(Work instruction)
With the pictures left out, restate exactly the part below that opens with the line containing "To summarize, an" and closes with the line containing "You can learn".

(Data for the task begins)

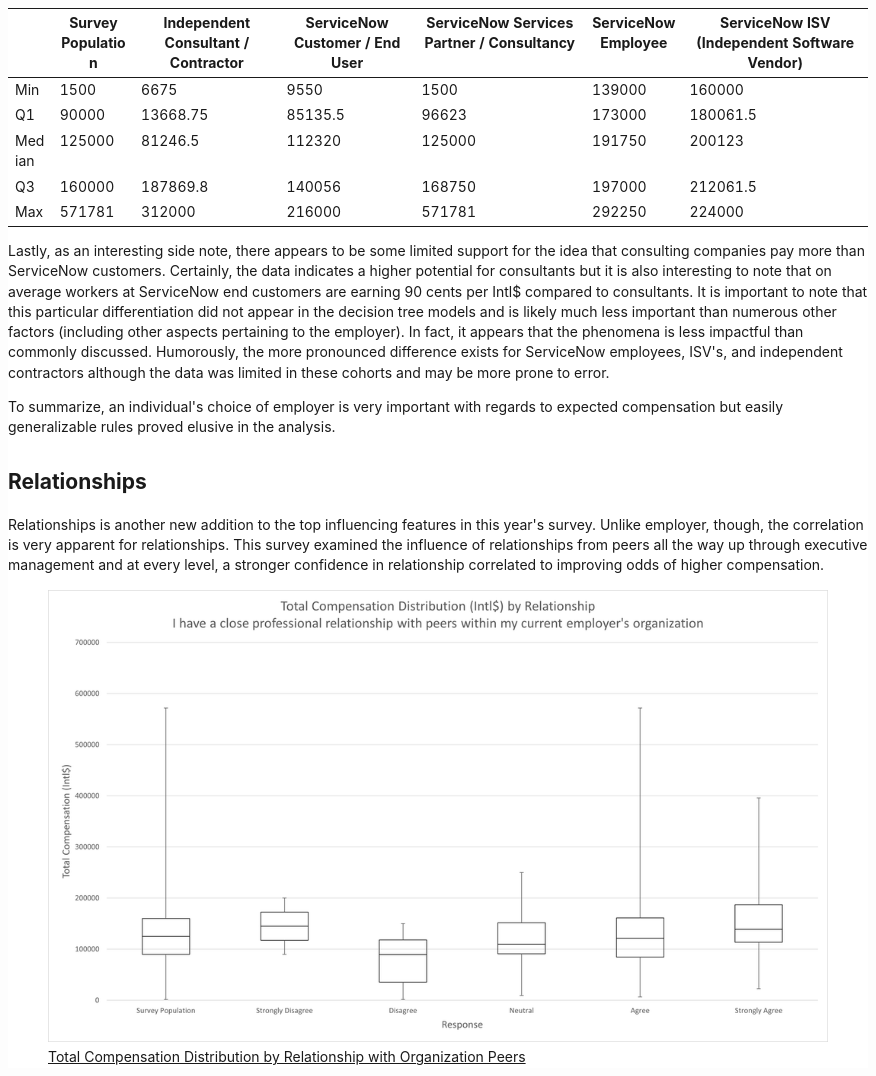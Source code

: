 |        | Survey Population | Independent Consultant /   Contractor | ServiceNow Customer / End User | ServiceNow Services Partner /   Consultancy | ServiceNow Employee | ServiceNow ISV (Independent   Software Vendor) |
|--------|-------------------|---------------------------------------|--------------------------------|---------------------------------------------|---------------------|------------------------------------------------|
| Min    | 1500              | 6675                                  | 9550                           | 1500                                        | 139000              | 160000                                         |
| Q1     | 90000             | 13668.75                              | 85135.5                        | 96623                                       | 173000              | 180061.5                                       |
| Median | 125000            | 81246.5                               | 112320                         | 125000                                      | 191750              | 200123                                         |
| Q3     | 160000            | 187869.8                              | 140056                         | 168750                                      | 197000              | 212061.5                                       |
| Max    | 571781            | 312000                                | 216000                         | 571781                                      | 292250              | 224000                                         |

Lastly, as an interesting side note, there appears to be some limited support for the idea that consulting companies pay more than ServiceNow customers. Certainly, the data indicates a higher potential for consultants but it is also interesting to note that on average workers at ServiceNow end customers are earning 90 cents per Intl$ compared to consultants. It is important to note that this particular differentiation did not appear in the decision tree models and is likely much less important than numerous other factors (including other aspects pertaining to the employer). In fact, it appears that the phenomena is less impactful than commonly discussed. Humorously, the more pronounced difference exists for ServiceNow employees, ISV's, and independent contractors although the data was limited in these cohorts and may be more prone to error.

To summarize, an individual's choice of employer is very important with regards to expected compensation but easily generalizable rules proved elusive in the analysis.

## Relationships

Relationships is another new addition to the top influencing features in this year's survey. Unlike employer, though, the correlation is very apparent for relationships. This survey examined the influence of relationships from peers all the way up through executive management and at every level, a stronger confidence in relationship correlated to improving odds of higher compensation.

<a href="images/total_compensation_distribution_by_relationship_org_peers.png">
    <figure>
    <img src="images/total_compensation_distribution_by_relationship_org_peers.png" />
    <figcaption>
        Total Compensation Distribution by Relationship with Organization Peers
    </figcaption>
    </figure>
</a>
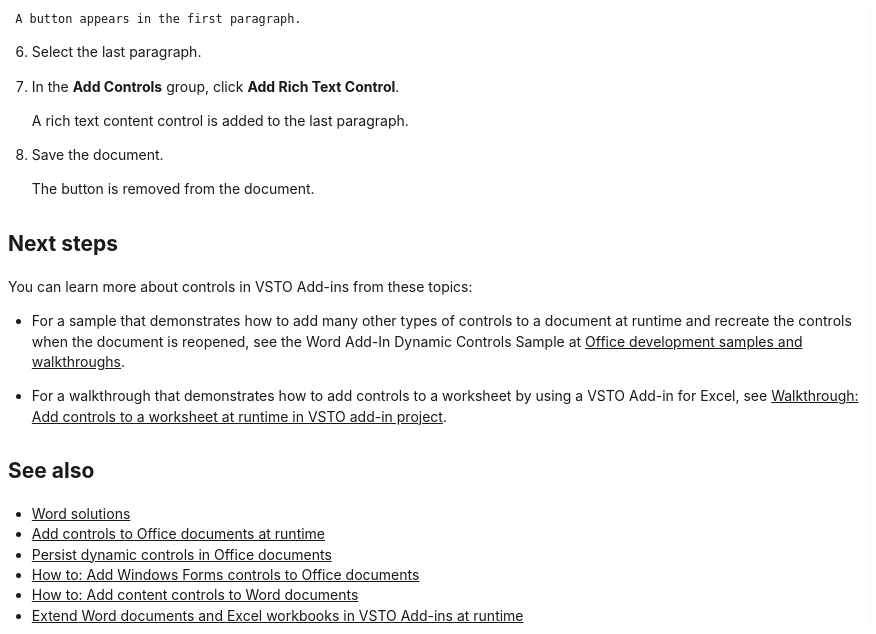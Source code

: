      A button appears in the first paragraph.

6. Select the last paragraph.

7. In the **Add Controls** group, click **Add Rich Text Control**.

     A rich text content control is added to the last paragraph.

8. Save the document.

     The button is removed from the document.

## Next steps
 You can learn more about controls in VSTO Add-ins from these topics:

-   For a sample that demonstrates how to add many other types of controls to a document at runtime and recreate the controls when the document is reopened, see the Word Add-In Dynamic Controls Sample at [Office development samples and walkthroughs](../vsto/office-development-samples-and-walkthroughs.md).

-   For a walkthrough that demonstrates how to add controls to a worksheet by using a VSTO Add-in for Excel, see [Walkthrough: Add controls to a worksheet at runtime in VSTO add-in project](../vsto/walkthrough-adding-controls-to-a-worksheet-at-run-time-in-vsto-add-in-project.md).

## See also
- [Word solutions](../vsto/word-solutions.md)
- [Add controls to Office documents at runtime](../vsto/adding-controls-to-office-documents-at-run-time.md)
- [Persist dynamic controls in Office documents](../vsto/persisting-dynamic-controls-in-office-documents.md)
- [How to: Add Windows Forms controls to Office documents](../vsto/how-to-add-windows-forms-controls-to-office-documents.md)
- [How to: Add content controls to Word documents](../vsto/how-to-add-content-controls-to-word-documents.md)
- [Extend Word documents and Excel workbooks in VSTO Add-ins at runtime](../vsto/extending-word-documents-and-excel-workbooks-in-vsto-add-ins-at-run-time.md)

(Data for the task ends)

(Solution to the exercise)
To summarize, an individual's choice of employer is very important with regards to expected compensation but easily generalizable rules proved elusive in the analysis.

## Relationships

Relationships is another new addition to the top influencing features in this year's survey. Unlike employer, though, the correlation is very apparent for relationships. This survey examined the influence of relationships from peers all the way up through executive management and at every level, a stronger confidence in relationship correlated to improving odds of higher compensation.

<a href="images/total_compensation_distribution_by_relationship_org_peers.png">
    <figure>
    <img src="images/total_compensation_distribution_by_relationship_org_peers.png" />
    <figcaption>
        Total Compensation Distribution by Relationship with Organization Peers
    </figcaption>
    </figure>
</a>
Source code

:      A button appears in the first paragraph.

6. Select the last paragraph.

7. In the **Add Controls** group, click **Add Rich Text Control**.

     A rich text content control is added to the last paragraph.

8. Save the document.

     The button is removed from the document.

## Next steps
 You can learn more about controls in VSTO Add-ins from these topics:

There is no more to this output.